In every such case, however, it must appear that the debtor has contributed something in the nature of property to the real estate of another. Something which the creditor had the right to claim as property, and which could be appropriated and converted into money, by legal process, to satisfy a debt or demand. If it was something else, for instance, the mere labor, or skill, of the debtor gratuitously bestowed, no such relief could be had. on account of it. The law gives the creditor a lien and claim upon the property of his debtor—upon the fruits of his labor and skill, when received or earned—but nó lien or claim upon his capacity to labor, or upon his skill and ingenuity. His labor and his skill, upon which a creditor has no lien, or claim of any kind, the debtor may, if he sees fit, give away to another, and the creditor can have no remedy against the recipient, if it is in fact a mere gift.

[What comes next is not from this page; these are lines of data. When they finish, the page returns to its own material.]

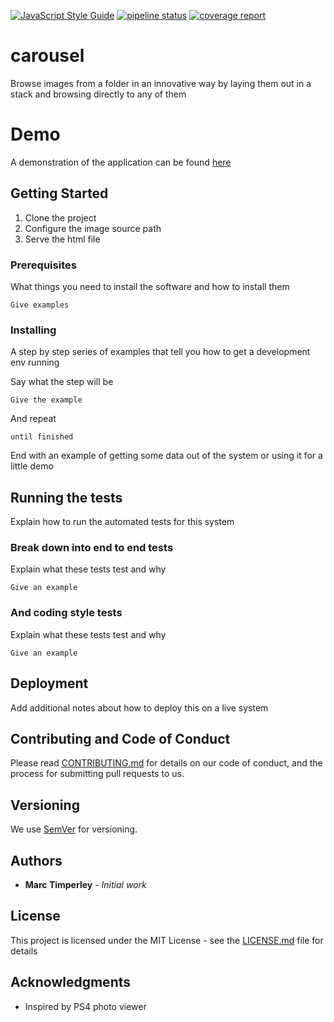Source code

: [![JavaScript Style Guide](https://img.shields.io/badge/code_style-standard-brightgreen.svg)](https://standardjs.com)
[![pipeline status](https://gitlab.com/MarcTimperley/carousel/badges/master/pipeline.svg)](https://gitlab.com/MarcTimperley/carousel/commits/master)
[![coverage report](https://gitlab.com/MarcTimperley/carousel/badges/master/coverage.svg)](https://gitlab.com/MarcTimperley/carousel/commits/master)

# carousel
Browse images from a folder in an innovative way by laying them out in a stack and browsing directly to any of them

# Demo
A demonstration of the application can be found [here](https://marctimperley.gitlab.io/carousel/example/test.html)


## Getting Started

1. Clone the project
2. Configure the image source path
3. Serve the html file

### Prerequisites

What things you need to install the software and how to install them

```
Give examples
```

### Installing

A step by step series of examples that tell you how to get a development env running

Say what the step will be

```
Give the example
```

And repeat

```
until finished
```

End with an example of getting some data out of the system or using it for a little demo

## Running the tests

Explain how to run the automated tests for this system

### Break down into end to end tests

Explain what these tests test and why

```
Give an example
```

### And coding style tests

Explain what these tests test and why

```
Give an example
```

## Deployment

Add additional notes about how to deploy this on a live system

## Contributing and Code of Conduct

Please read [CONTRIBUTING.md](https://marctimperley.gitlab.io/carousel/CONTRIBUTING.md) for details on our code of conduct, and the process for submitting pull requests to us.

## Versioning

We use [SemVer](http://semver.org/) for versioning.

## Authors

* **Marc Timperley** - *Initial work*

## License

This project is licensed under the MIT License - see the [LICENSE.md](LICENSE.md) file for details

## Acknowledgments

* Inspired by PS4 photo viewer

And so it has been held that a husband, who acts as agent for his wife, and oversees her affairs gratuitously, does not thereby render his wife liable to his creditors for what such services might be worth, if compensation were to be made. (Buckley v. Wells, 33 N. Y. 518, 523.) These observations are only important in view of the new trial, and of an apprehension arising from an examination of the evidence before the referee, that the distinction between the property of the judgment debtor as such, and his gratuitous services in his wife’s favor, may not have been kept in view in the finding of the facts. The new trial is granted, however, solely on the ground of the erroneous ruling in the admission of improper evidence.

Judgment reversed and new trial• ordered; costs to abide the event.